La Cassazione ha, infatti, confermato che il trattamento accessorio, di cui all'art. 64 del CCNL 5.12.1996 per la dirigenza non medica del Servizio Sanitario Nazionale, deve essere limitato alle sole spese legali recuperate dall'azienda «a seguito di sentenza di condanna della parte avversa soccombente» ed ha ritenuto affetti da nullità gli atti datoriali adottati in violazione della disciplina dettata dalle parti collettive (Cass. n. 12332/2018, Cass. n. 12333/2018 e Cass. n. 6553/2019).
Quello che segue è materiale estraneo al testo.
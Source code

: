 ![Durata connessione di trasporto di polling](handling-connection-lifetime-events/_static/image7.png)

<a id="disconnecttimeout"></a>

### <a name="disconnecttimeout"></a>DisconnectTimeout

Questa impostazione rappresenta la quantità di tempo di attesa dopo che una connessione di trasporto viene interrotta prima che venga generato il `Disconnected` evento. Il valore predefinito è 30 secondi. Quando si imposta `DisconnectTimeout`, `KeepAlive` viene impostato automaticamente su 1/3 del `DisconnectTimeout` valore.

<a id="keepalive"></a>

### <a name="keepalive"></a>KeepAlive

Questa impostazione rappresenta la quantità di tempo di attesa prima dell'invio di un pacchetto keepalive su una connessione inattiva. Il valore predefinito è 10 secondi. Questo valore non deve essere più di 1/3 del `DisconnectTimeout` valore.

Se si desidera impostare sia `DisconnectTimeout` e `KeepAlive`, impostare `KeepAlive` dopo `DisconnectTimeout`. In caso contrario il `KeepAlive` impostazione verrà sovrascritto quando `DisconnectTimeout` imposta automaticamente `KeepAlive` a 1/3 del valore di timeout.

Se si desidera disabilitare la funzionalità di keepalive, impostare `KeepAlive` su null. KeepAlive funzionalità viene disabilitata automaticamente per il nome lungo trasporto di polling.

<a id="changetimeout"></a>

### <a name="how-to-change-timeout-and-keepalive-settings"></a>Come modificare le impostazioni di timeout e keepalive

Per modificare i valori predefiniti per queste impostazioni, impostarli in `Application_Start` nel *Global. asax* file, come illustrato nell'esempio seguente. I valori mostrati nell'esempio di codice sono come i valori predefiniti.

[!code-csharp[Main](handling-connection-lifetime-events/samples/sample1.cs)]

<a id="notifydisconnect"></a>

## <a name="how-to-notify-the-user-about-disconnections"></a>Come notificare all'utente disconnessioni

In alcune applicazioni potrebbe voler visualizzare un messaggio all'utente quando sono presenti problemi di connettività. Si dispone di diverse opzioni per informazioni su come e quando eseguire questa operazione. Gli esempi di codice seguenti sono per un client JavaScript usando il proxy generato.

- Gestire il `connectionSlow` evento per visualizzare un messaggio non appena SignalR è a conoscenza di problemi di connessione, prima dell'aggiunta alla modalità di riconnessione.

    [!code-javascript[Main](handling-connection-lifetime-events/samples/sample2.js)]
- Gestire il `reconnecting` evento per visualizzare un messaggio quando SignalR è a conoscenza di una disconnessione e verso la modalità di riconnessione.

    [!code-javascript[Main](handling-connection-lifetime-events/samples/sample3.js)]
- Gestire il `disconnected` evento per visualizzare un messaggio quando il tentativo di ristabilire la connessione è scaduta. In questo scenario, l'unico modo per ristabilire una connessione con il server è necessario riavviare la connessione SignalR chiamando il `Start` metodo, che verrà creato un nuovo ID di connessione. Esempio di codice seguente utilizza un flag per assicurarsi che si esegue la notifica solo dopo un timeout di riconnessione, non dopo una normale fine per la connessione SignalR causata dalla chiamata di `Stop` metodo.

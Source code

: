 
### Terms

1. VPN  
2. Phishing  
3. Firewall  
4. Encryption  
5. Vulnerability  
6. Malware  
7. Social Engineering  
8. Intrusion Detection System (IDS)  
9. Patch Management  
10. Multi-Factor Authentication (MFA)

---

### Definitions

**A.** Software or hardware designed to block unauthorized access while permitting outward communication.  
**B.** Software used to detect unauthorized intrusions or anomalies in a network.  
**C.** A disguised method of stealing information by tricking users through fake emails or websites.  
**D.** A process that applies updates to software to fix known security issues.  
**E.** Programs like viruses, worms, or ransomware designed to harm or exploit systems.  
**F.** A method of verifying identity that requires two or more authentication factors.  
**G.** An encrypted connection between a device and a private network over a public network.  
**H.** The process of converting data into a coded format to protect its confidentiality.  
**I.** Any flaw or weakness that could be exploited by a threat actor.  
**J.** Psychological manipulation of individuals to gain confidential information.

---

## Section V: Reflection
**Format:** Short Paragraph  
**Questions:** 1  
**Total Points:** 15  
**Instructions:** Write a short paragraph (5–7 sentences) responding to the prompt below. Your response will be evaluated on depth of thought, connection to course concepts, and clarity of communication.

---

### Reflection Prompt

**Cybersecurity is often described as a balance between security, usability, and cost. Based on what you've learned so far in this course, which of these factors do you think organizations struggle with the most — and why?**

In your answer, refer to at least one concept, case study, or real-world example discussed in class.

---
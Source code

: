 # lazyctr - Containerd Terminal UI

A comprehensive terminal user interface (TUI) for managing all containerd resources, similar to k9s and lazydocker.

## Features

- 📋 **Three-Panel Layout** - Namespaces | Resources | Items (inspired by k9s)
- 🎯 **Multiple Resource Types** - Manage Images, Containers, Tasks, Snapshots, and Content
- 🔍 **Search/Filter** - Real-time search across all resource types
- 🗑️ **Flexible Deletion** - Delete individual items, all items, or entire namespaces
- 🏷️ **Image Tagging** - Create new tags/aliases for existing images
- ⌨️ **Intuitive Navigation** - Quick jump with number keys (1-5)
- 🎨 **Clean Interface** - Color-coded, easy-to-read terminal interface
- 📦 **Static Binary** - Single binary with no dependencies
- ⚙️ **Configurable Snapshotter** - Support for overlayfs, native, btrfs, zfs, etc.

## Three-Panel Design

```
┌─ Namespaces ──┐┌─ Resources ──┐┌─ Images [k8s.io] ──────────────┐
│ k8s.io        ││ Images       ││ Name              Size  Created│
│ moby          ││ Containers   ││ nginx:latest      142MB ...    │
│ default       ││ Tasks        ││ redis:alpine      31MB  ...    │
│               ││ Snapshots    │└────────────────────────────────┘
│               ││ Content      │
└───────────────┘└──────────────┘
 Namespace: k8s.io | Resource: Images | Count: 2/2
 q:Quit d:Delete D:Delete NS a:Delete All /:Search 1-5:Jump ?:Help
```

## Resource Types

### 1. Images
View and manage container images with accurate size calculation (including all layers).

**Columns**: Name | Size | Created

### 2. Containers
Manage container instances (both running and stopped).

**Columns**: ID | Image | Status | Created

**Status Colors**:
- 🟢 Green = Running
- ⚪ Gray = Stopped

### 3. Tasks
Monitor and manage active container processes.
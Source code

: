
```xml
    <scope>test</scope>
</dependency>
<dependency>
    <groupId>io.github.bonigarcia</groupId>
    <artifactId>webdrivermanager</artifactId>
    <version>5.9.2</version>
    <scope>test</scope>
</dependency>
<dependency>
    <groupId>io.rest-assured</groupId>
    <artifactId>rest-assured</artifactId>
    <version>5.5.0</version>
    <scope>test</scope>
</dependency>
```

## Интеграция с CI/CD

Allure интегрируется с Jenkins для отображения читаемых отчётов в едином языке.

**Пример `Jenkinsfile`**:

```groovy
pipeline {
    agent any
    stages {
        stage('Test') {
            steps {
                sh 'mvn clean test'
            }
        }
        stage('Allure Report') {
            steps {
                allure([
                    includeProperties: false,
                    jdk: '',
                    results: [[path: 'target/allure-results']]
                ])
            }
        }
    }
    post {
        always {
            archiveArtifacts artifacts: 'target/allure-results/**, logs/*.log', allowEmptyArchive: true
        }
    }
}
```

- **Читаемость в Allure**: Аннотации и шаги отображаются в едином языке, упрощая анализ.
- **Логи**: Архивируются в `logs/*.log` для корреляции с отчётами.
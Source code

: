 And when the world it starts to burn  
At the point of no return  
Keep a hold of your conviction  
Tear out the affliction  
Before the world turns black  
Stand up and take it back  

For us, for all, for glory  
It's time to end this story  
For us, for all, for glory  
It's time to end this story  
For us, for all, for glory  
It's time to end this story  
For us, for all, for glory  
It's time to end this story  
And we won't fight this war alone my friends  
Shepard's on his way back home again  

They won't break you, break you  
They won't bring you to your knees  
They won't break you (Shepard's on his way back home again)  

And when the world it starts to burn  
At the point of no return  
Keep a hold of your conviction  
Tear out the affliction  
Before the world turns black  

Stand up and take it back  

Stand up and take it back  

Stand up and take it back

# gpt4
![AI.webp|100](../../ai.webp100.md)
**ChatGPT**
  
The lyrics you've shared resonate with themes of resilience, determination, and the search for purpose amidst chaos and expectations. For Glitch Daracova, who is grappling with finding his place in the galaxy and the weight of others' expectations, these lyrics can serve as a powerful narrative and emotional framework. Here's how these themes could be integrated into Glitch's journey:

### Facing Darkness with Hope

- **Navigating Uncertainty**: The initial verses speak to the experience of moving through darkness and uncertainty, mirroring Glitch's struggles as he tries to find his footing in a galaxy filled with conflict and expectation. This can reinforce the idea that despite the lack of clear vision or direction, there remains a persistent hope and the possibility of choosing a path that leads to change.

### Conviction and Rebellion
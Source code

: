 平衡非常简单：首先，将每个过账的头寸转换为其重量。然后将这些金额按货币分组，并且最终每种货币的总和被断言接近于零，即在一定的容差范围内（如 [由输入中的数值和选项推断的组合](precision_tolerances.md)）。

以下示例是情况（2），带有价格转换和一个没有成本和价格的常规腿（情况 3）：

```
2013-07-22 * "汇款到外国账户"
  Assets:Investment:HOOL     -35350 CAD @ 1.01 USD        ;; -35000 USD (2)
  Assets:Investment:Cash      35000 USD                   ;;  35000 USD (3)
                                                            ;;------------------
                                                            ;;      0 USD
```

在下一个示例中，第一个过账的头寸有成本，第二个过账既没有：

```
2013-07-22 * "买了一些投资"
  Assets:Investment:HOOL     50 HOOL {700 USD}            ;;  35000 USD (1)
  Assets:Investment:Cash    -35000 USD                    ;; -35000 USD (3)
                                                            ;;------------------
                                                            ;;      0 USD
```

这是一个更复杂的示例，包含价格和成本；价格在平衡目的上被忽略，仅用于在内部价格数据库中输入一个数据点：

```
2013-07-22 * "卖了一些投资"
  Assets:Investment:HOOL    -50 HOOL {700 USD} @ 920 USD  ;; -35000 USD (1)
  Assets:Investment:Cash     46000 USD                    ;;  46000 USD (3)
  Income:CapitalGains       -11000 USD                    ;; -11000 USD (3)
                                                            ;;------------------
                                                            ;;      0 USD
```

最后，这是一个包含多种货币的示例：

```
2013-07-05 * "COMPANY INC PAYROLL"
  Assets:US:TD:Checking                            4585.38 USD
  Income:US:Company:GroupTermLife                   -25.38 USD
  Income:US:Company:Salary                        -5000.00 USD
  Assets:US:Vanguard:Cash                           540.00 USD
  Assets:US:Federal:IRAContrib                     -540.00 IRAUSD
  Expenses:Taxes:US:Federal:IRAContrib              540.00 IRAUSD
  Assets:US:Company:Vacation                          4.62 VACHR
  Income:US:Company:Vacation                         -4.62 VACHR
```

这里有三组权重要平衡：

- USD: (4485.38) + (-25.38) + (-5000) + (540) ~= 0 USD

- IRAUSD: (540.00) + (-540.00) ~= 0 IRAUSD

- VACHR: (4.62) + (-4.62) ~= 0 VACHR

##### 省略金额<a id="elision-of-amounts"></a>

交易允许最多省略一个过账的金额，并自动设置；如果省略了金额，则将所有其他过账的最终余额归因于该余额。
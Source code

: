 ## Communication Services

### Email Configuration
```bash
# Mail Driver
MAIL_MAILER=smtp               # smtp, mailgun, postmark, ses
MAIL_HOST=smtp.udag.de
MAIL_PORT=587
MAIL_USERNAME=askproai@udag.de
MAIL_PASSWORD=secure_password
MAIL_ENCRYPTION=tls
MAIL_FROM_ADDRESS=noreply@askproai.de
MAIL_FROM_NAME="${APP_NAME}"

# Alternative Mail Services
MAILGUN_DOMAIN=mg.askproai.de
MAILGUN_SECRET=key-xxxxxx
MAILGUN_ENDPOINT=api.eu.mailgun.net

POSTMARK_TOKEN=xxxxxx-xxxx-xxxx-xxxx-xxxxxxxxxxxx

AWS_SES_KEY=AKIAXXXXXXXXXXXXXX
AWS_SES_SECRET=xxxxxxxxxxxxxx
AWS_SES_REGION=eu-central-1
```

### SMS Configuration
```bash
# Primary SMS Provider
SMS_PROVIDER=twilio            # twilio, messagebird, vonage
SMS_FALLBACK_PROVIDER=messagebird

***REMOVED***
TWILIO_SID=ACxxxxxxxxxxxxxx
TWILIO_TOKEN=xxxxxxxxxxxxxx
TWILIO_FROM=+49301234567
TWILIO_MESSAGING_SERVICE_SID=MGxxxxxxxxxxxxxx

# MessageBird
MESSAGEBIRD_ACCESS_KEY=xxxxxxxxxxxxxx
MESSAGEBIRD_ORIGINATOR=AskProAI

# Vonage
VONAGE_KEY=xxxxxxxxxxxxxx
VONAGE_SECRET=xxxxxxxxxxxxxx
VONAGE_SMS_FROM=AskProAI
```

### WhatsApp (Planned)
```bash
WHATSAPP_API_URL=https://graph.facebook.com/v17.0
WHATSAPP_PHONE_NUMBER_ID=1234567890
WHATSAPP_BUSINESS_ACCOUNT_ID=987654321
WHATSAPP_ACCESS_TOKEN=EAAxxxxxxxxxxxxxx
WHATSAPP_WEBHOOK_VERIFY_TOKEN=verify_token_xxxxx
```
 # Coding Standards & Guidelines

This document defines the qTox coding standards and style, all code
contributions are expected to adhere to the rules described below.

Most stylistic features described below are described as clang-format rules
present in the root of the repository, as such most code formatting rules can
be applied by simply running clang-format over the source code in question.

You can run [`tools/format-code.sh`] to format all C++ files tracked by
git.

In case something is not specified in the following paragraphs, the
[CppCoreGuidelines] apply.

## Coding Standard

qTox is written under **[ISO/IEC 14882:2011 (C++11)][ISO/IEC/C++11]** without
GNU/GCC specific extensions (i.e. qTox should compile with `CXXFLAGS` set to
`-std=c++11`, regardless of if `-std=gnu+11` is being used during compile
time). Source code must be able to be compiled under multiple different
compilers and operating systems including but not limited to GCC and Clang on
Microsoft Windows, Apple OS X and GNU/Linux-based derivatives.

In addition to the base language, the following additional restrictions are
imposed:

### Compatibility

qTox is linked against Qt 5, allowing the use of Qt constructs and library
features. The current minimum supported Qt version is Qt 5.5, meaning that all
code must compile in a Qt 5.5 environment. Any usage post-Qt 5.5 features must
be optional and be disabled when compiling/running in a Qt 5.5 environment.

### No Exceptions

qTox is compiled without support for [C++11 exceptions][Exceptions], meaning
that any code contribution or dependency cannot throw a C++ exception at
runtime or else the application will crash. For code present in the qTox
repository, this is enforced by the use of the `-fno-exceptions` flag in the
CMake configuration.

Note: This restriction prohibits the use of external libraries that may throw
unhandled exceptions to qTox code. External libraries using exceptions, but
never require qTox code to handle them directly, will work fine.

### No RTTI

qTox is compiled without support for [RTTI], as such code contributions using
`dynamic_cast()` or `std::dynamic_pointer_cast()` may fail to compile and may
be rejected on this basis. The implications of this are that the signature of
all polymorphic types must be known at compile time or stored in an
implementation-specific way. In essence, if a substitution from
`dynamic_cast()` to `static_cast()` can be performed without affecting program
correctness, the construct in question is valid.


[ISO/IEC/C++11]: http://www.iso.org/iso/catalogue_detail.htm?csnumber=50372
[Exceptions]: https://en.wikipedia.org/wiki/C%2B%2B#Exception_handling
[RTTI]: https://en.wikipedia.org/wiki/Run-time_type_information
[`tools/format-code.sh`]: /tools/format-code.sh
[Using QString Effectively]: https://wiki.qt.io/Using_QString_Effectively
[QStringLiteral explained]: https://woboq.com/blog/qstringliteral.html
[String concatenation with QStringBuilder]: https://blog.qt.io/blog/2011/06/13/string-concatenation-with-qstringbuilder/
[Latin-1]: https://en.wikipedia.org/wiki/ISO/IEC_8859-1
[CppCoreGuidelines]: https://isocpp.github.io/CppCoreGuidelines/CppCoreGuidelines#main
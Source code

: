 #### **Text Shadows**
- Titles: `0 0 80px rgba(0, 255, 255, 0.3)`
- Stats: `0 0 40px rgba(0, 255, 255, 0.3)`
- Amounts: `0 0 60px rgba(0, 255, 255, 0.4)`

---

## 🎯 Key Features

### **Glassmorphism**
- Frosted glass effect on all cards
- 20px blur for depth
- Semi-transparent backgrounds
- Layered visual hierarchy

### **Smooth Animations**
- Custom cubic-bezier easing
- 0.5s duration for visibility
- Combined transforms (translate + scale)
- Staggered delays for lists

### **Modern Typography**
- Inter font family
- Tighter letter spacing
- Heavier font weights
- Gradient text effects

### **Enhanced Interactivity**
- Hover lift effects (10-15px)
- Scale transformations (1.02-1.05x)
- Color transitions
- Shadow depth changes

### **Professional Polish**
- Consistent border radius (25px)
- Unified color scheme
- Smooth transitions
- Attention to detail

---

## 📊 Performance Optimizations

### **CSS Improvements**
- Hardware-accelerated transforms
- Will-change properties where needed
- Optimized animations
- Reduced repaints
Sempre la Cassazione ha, inoltre, confermato che i compensi relativi al premio di risultato per gli avvocati dirigenti del servizio sanitario nazionale, non sono dovuti, in quanto «il tenore letterale delle disposizioni contenute nell'art. 64 non lascia spazio a dubbi interpretativi attesa la chiarezza della clausola di chiusura che esclude i dirigenti avvocati e procuratori appartenenti al ruolo professionale dalla indennità premio per la prestazione individuale proprio perché essi percepiscono i compensi di natura professionale previsti dal regio decreto 27 novembre 1933, n. 1578, recuperati a seguito di condanna della parte avversa soccombente, ai quali la stessa clausola collettiva riconosce il valore premiale incentivante» (tra le tante Cass. n. 12332/2018; Cass. n. 12333/2018 e Cass. n. 6553/2019).

Pertanto vige il principio secondo il quale il datore di lavoro pubblico non può attribuire trattamenti economici che non siano espressamente previsti dalla contrattazione collettiva.

Annotazioni finali

In conclusione nello stesso contratto i dirigenti avvocati se appartenenti agli enti locali continuano a beneficiare dei compensi anche in caso di spese compensate, oltre alla retribuzione di risultato, mentre i dirigenti avvocati delle ASL continueranno a non beneficiarne.